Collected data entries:
------------

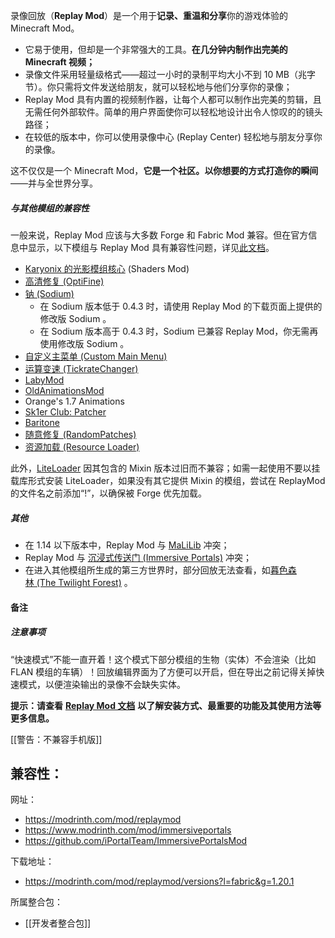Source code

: 录像回放（**Replay Mod**）是一个用于**记录、重温和分享**你的游戏体验的 Minecraft Mod。

- 它易于使用，但却是一个非常强大的工具。**在几分钟内制作出完美的 Minecraft 视频；**
- 录像文件采用轻量级格式——超过一小时的录制平均大小不到 10 MB（兆字节）。你只需将文件发送给朋友，就可以轻松地与他们分享你的录像；
- Replay Mod 具有内置的视频制作器，让每个人都可以制作出完美的剪辑，且无需任何外部软件。简单的用户界面使你可以轻松地设计出令人惊叹的的镜头路径；
- 在较低的版本中，你可以使用录像中心 (Replay Center) 轻松地与朋友分享你的录像。

这不仅仅是一个 Minecraft Mod，**它是一个社区。**以你想要的方式**打造你的瞬间**——并与全世界分享。

##### 与其他模组的兼容性

一般来说，Replay Mod 应该与大多数 Forge 和 Fabric Mod 兼容。但在官方信息中显示，以下模组与 Replay Mod 具有兼容性问题，详见[此文档](https://www.mcmod.cn/post/2799/ "录像回放 (Replay Mod) 中文模组文档")。

- [Karyonix 的光影模组核心](https://www.mcmod.cn/class/2321.html "Karyonix 的光影模组核心") (Shaders Mod)
- [高清修复 (OptiFine)](https://www.mcmod.cn/class/36.html "[OF] 高清修复 (OptiFine)")
- [钠 (Sodium)](https://www.mcmod.cn/class/2785.html "钠 (Sodium)")
  - 在 Sodium 版本低于 0.4.3 时，请使用 Replay Mod 的下载页面上提供的修改版 Sodium 。  
  - 在 Sodium 版本高于 0.4.3 时，Sodium 已兼容 Replay Mod，你无需再使用修改版 Sodium 。
- [自定义主菜单 (Custom Main Menu)](https://www.mcmod.cn/class/1030.html "[CMM] 自定义主菜单 (Custom Main Menu)")
- [运算变速 (TickrateChanger)](https://www.mcmod.cn/class/1473.html "运算变速 (TickrateChanger)")
- [LabyMod](https://www.mcmod.cn/class/2288.html "LabyMod")
- [OldAnimationsMod](https://www.mcmod.cn/class/7383.html "[OAM] OldAnimationsMod")
- Orange's 1.7 Animations
- [Sk1er Club: Patcher](https://www.mcmod.cn/class/9797.html "Patcher")
- [Baritone](https://www.mcmod.cn/class/3136.html "[BT] Baritone")
- [随意修复 (RandomPatches)](https://www.mcmod.cn/class/2253.html "随意修复 (RandomPatches)")
- [资源加载 (Resource Loader)](https://www.mcmod.cn/class/1036.html "[RL] 资源加载 (Resource Loader)")

此外，[LiteLoader](https://www.mcmod.cn/class/610.html) 因其包含的 Mixin 版本过旧而不兼容；如需一起使用不要以挂载库形式安装 LiteLoader，如果没有其它提供 Mixin 的模组，尝试在 ReplayMod 的文件名之前添加“!”，以确保被 Forge 优先加载。
##### 其他

- 在 1.14 以下版本中，Replay Mod 与 [MaLiLib](https://www.mcmod.cn/class/2298.html "MaLiLib") 冲突；
- Replay Mod 与 [沉浸式传送门 (Immersive Portals)](https://www.mcmod.cn/class/2410.html "[ImmPtl] 沉浸式传送门 (Immersive Portals)") 冲突；
- 在进入其他模组所生成的第三方世界时，部分回放无法查看，如[暮色森林 (The Twilight Forest)](https://www.mcmod.cn/class/61.html "[TF] 暮色森林 (The Twilight Forest)") 。

#### 备注

##### **注意事项**

“快速模式”不能一直开着！这个模式下部分模组的生物（实体）不会渲染（比如 FLAN 模组的车辆）！回放编辑界面为了方便可以开启，但在导出之前记得关掉快速模式，以便渲染输出的录像不会缺失实体。

**提示：请查看** [**Replay Mod 文档**](https://www.mcmod.cn/post/2799/ "录像回放 (Replay Mod) 中文模组文档") **以了解安装方式、最重要的功能及其使用方法等更多信息。**

[[警告：不兼容手机版]]

兼容性：
- 

网址：
- https://modrinth.com/mod/replaymod
- https://www.modrinth.com/mod/immersiveportals
- https://github.com/iPortalTeam/ImmersivePortalsMod

下载地址：
- https://modrinth.com/mod/replaymod/versions?l=fabric&g=1.20.1

所属整合包：
- [[开发者整合包]]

------------

Assigned task: Print exactly the lines above, between the one holding "##### 与其他模组的兼容性" and the one holding "- [Karyonix 的光影模组核心](https://www.mcmod.cn/class/2321.html", inclusive, and nothing besides.

Output of the task:
##### 与其他模组的兼容性

一般来说，Replay Mod 应该与大多数 Forge 和 Fabric Mod 兼容。但在官方信息中显示，以下模组与 Replay Mod 具有兼容性问题，详见[此文档](https://www.mcmod.cn/post/2799/ "录像回放 (Replay Mod) 中文模组文档")。

- [Karyonix 的光影模组核心](https://www.mcmod.cn/class/2321.html "Karyonix 的光影模组核心") (Shaders Mod)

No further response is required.